Dr. Sujeet Ranjan, Public Health & Nutrition Expert, Ex-CNFS stated India had more than 8 million children below the age of 5 who have SAM. According to him, CMAM is the globally recommended approach for SAM. Given the scale of SAM burden in India, CMAM is the only way that many children can be treated, as facility based treatment at NRCs can address less than 1% of children with SAM.

 

According to Dr. A. Laxmaiah, Scientist, National Institute of Nutrition, Evidence suggests that More than 90% of the SAM cases are without medical complications and can be successfully managed at home. Development of RUTF has made it possible to move away from a hospital based approach, he said.

 

Mr. Arun Om Lal, Senior Vice President, Hexagon Nutrition and Co-founder, CMAM Association of India stated that CMAM Association of India had come into being to address a critical need of the hour. He exhorted all the stakeholders to join hands with CMAM Association to fight the scourge of SAM in the country.

 

Mr. Morten Hansen, MD, (Compact India Pvt. Ltd.), GC Rieber Compact AS and Co-founder, CMAM Association of India stated that India should be proud of its efforts towards eradication of malnutrition.
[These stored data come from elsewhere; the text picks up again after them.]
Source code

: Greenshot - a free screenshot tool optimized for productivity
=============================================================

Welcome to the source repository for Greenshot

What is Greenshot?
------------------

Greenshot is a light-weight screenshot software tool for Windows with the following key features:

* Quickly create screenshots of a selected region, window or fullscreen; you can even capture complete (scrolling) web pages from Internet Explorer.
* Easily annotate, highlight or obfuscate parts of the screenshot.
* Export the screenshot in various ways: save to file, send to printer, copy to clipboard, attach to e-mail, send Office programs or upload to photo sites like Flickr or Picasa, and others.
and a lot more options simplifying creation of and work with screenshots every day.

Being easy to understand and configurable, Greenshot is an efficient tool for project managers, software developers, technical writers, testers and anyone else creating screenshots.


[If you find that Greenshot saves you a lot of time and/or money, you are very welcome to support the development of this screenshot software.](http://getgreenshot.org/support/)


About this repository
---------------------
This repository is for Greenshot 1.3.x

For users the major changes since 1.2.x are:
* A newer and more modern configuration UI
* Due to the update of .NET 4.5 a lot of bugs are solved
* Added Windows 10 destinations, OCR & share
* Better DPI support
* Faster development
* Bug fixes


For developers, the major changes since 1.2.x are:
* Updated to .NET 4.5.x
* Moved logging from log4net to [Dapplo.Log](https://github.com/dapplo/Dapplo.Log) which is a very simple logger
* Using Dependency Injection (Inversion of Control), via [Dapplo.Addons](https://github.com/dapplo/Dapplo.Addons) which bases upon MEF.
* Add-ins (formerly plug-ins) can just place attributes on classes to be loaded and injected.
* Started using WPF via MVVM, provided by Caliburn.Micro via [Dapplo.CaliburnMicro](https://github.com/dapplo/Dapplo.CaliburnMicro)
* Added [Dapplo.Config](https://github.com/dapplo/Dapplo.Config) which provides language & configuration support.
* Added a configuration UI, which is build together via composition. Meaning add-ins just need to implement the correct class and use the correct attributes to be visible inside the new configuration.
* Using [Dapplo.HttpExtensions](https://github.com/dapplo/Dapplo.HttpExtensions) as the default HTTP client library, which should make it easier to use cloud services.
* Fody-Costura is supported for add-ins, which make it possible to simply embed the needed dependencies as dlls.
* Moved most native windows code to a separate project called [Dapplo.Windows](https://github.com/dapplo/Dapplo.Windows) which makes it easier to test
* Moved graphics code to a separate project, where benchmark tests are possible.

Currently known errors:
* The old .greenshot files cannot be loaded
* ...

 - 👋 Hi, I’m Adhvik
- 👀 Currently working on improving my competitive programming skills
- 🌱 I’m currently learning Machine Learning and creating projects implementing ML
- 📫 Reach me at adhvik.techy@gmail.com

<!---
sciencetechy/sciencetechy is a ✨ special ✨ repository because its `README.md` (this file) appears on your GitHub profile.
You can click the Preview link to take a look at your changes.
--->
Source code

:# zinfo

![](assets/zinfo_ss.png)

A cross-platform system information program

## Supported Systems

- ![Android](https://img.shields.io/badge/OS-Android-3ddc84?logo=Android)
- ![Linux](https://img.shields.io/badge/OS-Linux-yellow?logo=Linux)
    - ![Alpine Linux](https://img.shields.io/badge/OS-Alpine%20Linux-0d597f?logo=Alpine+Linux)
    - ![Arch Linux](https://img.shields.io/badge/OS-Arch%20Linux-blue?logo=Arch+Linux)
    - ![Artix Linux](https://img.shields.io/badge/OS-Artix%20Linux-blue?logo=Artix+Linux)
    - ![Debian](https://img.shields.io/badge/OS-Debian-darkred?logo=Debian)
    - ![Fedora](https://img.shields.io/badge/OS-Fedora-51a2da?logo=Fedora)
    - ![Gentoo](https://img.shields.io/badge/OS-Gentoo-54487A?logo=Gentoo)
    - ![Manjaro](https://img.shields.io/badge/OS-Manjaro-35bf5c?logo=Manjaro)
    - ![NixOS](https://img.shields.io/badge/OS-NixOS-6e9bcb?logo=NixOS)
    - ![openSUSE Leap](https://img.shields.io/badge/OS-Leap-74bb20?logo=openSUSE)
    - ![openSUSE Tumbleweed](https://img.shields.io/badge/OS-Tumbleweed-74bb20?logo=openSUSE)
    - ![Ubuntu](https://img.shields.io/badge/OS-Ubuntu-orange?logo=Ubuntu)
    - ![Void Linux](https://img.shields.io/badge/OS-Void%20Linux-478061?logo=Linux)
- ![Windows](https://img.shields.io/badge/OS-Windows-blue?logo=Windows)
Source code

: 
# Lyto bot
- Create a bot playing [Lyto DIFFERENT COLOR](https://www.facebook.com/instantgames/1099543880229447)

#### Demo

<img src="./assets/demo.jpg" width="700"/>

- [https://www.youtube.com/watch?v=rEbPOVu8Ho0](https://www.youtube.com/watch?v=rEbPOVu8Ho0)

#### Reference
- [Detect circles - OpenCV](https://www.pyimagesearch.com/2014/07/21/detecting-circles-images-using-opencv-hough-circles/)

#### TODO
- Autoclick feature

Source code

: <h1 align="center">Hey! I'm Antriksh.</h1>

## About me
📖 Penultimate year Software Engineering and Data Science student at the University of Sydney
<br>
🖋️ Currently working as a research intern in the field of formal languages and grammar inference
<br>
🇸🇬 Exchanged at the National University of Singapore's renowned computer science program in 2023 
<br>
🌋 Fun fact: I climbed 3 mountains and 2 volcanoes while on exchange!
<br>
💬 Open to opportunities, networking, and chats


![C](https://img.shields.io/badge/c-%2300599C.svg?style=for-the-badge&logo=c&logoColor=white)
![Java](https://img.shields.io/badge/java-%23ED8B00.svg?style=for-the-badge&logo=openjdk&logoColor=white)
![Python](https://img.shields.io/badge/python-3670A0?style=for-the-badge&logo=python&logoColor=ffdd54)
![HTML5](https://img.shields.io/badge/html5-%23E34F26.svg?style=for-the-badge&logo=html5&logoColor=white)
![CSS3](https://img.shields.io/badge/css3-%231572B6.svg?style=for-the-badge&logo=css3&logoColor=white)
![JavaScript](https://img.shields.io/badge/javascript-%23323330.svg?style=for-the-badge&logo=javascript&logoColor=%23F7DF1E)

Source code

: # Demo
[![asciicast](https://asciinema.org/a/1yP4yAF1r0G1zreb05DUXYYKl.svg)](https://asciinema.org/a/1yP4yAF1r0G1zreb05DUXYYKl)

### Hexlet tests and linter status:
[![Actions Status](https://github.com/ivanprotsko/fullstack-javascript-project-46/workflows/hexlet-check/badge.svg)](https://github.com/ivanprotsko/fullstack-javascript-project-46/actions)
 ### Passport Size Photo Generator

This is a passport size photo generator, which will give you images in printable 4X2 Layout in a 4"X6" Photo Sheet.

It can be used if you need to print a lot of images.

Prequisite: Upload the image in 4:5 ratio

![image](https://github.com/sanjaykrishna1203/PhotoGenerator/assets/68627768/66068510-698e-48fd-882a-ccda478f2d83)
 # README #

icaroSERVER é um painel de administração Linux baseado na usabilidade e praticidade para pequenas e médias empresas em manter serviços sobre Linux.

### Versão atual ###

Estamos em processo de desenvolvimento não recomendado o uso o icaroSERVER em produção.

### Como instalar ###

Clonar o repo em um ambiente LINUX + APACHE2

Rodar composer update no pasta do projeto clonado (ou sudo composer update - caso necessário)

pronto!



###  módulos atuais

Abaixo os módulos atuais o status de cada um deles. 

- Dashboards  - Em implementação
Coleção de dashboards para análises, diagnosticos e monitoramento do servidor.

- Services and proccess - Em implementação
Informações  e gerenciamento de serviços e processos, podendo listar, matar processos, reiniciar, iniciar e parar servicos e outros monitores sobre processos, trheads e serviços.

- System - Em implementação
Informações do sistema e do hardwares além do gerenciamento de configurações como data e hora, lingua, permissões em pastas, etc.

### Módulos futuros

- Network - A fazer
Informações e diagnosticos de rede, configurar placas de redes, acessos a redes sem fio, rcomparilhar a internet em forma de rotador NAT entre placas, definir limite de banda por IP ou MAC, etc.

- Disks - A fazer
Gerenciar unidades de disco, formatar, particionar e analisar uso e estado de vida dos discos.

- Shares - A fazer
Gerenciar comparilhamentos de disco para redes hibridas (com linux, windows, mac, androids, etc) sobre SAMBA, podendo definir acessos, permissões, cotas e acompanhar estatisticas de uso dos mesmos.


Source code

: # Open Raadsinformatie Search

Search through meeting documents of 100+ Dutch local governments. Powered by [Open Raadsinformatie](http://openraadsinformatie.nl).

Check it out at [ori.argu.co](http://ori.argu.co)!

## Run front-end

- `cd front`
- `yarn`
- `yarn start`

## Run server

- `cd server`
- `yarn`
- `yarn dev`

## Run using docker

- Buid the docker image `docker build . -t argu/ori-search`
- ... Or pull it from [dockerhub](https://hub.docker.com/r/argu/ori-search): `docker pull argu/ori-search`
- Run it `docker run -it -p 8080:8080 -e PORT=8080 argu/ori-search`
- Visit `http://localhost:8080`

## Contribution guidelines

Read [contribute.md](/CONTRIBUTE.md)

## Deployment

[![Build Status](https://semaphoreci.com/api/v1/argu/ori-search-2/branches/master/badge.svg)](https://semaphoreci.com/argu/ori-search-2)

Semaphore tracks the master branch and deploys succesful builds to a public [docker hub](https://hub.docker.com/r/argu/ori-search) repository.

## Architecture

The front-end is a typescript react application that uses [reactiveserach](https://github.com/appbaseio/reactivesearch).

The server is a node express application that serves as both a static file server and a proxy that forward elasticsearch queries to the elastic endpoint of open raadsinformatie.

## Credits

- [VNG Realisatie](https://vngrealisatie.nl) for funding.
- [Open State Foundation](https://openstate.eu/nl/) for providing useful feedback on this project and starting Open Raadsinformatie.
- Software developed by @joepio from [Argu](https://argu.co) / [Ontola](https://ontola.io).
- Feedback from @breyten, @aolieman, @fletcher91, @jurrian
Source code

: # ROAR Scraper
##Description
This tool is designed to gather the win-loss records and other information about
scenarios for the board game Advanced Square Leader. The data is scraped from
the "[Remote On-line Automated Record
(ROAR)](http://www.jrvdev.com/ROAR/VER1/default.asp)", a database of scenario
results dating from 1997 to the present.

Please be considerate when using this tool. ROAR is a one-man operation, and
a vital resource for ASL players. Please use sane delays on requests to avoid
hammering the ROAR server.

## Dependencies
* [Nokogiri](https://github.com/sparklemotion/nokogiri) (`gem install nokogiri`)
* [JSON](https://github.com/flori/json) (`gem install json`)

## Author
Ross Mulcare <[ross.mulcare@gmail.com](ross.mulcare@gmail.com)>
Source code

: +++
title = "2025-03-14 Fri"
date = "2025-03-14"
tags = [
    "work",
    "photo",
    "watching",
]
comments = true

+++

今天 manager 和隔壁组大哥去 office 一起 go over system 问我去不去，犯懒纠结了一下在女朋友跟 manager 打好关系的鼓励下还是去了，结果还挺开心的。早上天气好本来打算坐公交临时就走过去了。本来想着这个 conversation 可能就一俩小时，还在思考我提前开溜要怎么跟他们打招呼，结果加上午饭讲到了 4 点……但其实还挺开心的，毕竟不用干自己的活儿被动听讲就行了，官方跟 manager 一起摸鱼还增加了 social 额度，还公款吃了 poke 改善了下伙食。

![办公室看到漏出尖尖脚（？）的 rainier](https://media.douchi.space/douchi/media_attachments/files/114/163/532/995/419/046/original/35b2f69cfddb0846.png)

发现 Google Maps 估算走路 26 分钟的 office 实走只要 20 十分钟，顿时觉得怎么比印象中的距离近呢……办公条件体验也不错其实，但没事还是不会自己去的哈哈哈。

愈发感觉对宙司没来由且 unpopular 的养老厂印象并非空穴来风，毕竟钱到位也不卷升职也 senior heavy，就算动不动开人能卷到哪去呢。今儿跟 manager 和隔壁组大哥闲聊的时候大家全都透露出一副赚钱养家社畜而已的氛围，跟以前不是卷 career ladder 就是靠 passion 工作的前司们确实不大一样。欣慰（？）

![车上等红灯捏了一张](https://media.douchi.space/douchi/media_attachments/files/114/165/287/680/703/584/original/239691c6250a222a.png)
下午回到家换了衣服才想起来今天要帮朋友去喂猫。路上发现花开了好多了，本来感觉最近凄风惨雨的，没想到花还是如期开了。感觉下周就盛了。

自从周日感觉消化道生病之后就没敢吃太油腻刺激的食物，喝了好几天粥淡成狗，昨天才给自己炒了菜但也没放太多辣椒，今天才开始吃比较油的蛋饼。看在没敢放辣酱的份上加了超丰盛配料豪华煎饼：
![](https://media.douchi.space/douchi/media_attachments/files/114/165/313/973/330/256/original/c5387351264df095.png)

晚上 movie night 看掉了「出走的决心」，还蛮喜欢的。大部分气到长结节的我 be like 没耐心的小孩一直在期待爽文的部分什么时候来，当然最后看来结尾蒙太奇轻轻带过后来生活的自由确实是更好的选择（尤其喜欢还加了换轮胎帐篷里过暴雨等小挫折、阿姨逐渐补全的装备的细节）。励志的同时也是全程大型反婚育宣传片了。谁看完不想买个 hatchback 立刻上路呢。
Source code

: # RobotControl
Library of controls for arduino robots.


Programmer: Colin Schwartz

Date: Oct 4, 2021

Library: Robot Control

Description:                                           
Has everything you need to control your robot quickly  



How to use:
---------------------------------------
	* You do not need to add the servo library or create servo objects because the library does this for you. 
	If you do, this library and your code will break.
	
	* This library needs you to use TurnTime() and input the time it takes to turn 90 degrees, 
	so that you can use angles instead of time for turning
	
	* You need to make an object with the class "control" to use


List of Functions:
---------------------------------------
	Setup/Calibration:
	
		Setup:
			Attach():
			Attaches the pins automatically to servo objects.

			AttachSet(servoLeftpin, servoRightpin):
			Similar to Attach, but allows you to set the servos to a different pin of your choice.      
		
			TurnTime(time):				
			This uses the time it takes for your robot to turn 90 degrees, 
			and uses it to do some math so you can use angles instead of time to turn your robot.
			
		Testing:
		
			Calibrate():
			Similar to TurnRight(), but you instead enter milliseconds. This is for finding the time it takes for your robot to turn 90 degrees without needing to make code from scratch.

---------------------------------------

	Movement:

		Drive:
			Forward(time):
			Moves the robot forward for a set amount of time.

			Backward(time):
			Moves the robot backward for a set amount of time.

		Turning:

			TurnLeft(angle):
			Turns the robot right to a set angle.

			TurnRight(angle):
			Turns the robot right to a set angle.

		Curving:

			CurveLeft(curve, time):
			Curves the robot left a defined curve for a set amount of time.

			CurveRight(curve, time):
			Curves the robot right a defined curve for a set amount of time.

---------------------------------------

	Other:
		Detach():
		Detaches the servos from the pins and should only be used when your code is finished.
CMAM Association members were involved in continued product development and conforming to the highest standards of product quality anywhere in the world. CMAM Association members were poised to support the Government of India in its drive to fight Severe Acute Malnutrition (SAM) in the country.

 

The session was moderated by Ms. Nirupama Sharma, Joint Director, ASSOCHAM.